Film Recommendation of the Week: 'Man Push Cart'

manpushcart2 I don't usually do recommendations of the week; heck often I don't do recommendations at all. But after the exhiliration of wall to wall documentary at the Full Frame Festival, I settled in last night, as I am wont to do, to catch up on a film I know I should have seen earlier, but was watching something else at the time.

Ramin Bahrani's film 'Man Push Cart' is deceptively simple. It's about a man struggling to make a living in America. This struggle prevents him from making a life. He's from Pakistan, and we see the ties that bind his ethnic community - everyone knows each other, but unlike some romanticised visions of immigration ('The Godfather' is an interesting example), they don't always help each other.

Ahmad sells coffee and bagels in Manhattan. People are often friendly to him. Some are not. He used to have family, home, money. Now he doesn't.

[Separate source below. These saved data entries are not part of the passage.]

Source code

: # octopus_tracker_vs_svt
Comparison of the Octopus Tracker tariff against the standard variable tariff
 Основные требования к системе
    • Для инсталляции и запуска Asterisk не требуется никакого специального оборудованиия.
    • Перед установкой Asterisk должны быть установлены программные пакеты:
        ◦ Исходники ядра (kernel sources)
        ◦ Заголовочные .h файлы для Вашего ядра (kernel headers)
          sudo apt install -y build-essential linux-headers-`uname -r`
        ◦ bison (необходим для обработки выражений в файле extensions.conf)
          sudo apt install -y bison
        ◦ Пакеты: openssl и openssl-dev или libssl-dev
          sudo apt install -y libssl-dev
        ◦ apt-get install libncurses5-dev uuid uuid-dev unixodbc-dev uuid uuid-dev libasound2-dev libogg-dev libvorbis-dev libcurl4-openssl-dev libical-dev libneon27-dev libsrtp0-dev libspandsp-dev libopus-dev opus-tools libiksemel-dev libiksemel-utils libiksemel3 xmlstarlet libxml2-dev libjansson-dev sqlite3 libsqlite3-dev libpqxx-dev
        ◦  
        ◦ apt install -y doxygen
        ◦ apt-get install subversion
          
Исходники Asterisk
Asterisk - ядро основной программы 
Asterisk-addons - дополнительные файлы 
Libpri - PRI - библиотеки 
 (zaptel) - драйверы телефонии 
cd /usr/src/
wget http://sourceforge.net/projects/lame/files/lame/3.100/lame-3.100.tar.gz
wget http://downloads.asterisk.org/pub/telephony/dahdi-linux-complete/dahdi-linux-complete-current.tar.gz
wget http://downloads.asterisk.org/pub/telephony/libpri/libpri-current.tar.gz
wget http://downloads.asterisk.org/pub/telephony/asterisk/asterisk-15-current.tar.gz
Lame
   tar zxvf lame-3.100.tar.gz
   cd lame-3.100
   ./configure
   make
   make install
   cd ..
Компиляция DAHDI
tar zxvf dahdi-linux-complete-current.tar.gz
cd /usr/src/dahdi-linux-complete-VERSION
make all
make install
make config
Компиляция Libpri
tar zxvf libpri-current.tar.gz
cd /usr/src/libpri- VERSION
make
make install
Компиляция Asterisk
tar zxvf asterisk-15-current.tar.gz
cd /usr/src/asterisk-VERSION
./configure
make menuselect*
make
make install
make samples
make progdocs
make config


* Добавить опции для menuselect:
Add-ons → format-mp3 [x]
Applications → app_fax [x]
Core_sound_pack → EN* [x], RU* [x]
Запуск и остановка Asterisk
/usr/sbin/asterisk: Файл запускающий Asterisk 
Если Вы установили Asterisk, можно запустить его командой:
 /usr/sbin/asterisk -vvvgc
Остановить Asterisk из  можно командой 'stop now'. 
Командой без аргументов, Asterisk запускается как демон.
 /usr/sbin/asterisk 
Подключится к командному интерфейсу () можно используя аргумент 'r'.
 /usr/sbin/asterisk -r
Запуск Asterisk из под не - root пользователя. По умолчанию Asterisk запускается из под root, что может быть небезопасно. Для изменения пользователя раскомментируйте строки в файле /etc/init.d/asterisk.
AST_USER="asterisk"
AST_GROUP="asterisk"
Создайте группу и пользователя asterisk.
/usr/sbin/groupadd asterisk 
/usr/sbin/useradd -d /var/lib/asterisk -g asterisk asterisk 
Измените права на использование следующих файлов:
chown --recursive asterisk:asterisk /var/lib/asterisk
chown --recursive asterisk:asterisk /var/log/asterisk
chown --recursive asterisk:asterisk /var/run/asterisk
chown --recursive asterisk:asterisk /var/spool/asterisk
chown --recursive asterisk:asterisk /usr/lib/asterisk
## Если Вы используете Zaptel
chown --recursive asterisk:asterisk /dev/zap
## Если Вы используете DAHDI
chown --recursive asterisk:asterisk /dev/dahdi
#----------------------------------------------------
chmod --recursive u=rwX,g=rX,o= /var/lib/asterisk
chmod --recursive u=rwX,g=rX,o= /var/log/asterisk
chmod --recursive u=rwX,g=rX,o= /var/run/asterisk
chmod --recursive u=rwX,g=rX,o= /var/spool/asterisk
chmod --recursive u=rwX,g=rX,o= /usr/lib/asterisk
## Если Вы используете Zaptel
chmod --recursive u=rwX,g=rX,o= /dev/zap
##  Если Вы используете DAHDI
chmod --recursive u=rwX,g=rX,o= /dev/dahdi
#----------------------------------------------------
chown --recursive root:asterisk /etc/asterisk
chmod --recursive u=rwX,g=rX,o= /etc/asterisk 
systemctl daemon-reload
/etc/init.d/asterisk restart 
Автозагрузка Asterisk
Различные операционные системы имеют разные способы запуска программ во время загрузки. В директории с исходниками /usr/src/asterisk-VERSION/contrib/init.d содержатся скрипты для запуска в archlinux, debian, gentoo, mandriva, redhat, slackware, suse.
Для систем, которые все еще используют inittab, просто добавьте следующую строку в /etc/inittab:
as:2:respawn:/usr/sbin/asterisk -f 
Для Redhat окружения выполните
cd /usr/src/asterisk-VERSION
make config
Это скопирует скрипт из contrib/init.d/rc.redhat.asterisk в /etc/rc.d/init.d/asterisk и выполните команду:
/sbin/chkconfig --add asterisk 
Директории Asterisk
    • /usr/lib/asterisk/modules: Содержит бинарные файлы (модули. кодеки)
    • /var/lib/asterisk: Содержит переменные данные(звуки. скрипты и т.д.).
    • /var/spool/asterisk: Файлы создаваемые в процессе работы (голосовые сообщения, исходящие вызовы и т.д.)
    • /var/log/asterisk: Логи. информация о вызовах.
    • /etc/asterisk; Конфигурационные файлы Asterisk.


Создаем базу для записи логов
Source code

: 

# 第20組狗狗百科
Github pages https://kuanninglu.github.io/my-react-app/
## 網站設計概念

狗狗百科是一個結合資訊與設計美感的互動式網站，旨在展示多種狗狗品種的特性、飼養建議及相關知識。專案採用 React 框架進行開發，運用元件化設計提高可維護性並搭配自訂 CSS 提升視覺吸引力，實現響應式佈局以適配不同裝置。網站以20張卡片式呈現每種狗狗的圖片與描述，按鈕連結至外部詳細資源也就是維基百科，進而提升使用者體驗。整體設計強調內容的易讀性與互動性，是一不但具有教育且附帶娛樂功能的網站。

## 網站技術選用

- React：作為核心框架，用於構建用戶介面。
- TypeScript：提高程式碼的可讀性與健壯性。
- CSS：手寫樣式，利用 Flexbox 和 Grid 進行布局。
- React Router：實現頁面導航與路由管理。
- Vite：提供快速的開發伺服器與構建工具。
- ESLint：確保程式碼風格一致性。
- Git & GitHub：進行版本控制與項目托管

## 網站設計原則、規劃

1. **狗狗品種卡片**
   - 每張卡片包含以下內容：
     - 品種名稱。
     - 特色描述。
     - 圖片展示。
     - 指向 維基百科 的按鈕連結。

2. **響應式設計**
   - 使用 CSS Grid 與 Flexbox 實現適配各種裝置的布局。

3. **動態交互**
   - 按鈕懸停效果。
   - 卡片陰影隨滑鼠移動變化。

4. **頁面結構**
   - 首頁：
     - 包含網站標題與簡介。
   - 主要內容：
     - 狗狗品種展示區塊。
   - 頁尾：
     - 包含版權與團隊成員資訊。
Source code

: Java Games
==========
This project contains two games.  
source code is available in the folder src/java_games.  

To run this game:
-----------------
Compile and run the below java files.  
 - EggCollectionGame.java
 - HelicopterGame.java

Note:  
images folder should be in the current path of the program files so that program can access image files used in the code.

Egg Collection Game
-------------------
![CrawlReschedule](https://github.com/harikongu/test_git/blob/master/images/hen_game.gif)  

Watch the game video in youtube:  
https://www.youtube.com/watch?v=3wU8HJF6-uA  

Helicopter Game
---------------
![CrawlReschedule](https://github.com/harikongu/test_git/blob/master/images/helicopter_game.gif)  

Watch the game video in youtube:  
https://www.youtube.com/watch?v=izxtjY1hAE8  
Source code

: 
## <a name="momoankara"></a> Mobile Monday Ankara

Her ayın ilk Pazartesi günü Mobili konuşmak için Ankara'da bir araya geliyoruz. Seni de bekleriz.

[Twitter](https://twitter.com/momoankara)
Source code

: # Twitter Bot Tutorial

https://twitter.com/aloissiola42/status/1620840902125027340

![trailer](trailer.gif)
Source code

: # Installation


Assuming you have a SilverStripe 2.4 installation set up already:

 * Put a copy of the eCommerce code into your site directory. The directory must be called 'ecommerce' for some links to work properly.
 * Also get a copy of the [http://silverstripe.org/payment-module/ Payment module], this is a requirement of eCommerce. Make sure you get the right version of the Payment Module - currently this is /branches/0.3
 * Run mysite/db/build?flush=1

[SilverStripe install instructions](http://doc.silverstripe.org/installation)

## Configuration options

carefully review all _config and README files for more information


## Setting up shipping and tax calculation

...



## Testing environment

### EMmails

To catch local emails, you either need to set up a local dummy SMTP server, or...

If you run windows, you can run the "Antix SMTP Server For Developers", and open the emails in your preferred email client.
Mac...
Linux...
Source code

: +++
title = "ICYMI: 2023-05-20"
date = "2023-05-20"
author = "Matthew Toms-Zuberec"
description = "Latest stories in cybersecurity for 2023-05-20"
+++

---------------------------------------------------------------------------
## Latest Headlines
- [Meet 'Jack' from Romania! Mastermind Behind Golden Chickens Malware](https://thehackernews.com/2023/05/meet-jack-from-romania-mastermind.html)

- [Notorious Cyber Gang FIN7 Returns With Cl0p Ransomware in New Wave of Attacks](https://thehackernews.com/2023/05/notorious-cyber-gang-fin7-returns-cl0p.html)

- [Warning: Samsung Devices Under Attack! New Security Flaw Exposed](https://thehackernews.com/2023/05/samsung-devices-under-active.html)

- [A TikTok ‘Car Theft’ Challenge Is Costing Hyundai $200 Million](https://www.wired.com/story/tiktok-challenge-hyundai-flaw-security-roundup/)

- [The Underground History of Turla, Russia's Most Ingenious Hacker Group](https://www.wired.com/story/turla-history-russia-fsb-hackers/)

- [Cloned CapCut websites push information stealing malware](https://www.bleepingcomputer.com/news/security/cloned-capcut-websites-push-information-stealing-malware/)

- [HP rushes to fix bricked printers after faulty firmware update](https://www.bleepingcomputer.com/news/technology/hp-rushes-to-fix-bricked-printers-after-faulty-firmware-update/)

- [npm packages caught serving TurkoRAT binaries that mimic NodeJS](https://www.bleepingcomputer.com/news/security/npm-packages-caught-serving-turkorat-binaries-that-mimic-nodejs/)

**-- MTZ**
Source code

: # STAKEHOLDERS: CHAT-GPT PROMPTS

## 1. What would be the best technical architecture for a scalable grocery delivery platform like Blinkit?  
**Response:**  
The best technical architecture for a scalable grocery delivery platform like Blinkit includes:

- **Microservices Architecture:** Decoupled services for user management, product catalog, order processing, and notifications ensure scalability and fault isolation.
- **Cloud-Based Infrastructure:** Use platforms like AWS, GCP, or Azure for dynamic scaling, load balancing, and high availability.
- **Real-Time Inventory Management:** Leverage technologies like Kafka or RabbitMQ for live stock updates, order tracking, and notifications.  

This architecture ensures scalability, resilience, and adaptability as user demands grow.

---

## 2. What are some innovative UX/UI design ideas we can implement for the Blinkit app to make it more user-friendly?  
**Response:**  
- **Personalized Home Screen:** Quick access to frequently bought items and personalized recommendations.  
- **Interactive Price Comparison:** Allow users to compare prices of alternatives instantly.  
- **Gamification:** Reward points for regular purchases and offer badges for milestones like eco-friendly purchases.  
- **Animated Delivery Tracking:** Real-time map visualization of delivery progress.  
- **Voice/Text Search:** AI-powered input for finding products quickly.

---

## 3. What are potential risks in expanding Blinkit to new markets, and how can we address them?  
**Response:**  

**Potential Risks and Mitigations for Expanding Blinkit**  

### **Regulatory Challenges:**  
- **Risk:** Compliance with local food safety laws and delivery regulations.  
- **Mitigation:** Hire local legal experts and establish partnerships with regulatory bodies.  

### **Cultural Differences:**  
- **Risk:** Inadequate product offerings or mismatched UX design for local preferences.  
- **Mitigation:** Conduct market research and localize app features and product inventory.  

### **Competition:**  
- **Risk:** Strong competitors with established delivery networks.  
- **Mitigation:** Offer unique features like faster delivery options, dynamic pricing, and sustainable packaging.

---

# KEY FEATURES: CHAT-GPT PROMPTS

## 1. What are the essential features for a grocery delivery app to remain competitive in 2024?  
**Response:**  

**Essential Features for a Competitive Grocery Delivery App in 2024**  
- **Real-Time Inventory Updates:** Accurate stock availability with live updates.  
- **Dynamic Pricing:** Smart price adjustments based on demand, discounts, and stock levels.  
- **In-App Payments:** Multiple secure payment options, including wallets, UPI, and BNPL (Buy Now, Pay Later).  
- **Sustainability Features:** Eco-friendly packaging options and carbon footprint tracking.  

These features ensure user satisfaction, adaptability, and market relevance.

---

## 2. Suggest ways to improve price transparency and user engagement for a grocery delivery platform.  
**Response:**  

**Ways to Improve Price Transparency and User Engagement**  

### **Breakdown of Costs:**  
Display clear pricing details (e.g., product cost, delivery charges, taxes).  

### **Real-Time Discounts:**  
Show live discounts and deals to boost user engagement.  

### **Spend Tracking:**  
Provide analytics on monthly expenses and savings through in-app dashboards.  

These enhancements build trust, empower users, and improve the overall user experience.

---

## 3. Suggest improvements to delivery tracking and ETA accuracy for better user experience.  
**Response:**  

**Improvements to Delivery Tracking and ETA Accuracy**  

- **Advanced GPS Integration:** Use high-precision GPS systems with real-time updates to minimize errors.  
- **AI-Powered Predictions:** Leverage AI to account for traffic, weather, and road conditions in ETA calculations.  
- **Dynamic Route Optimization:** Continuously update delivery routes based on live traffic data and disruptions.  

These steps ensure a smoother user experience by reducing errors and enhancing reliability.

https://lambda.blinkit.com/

'Man Push Cart' is so well crafted that it's almost too slick - and there are some potentially unsubtle notes in an otherwise sparse and thoughtful script. But - and this is why it is my recommendation of the week (there may never be another such recommendation, so listen carefully ;-)) - it is a supremely confident piece of early work from a director whom Roger Ebert has just pronounced the 'new great American director'.

It feels like real life.

It starts before we see anything; and the characters live on after the fade out. It doesn't do much more than tell an honest story of struggle - mingling questions of the diversity of US society, the barriers between cultures, and the death-dealing of privatised capitalism vs. communitarianism. If, as my co-host on The Film Talk, Jett Loe has come to believe, 'staged cinema' is dying, 'Man Push Cart' rages against this, because although it is a work of constructed fiction, it feels like a documentary. It doesn't offer anything easy; and challenges us to live more humanely. Given that such a challenge has become one of my litmus tests for the meaning of art, 'Man Push Cart' succeeds where others fear to tread.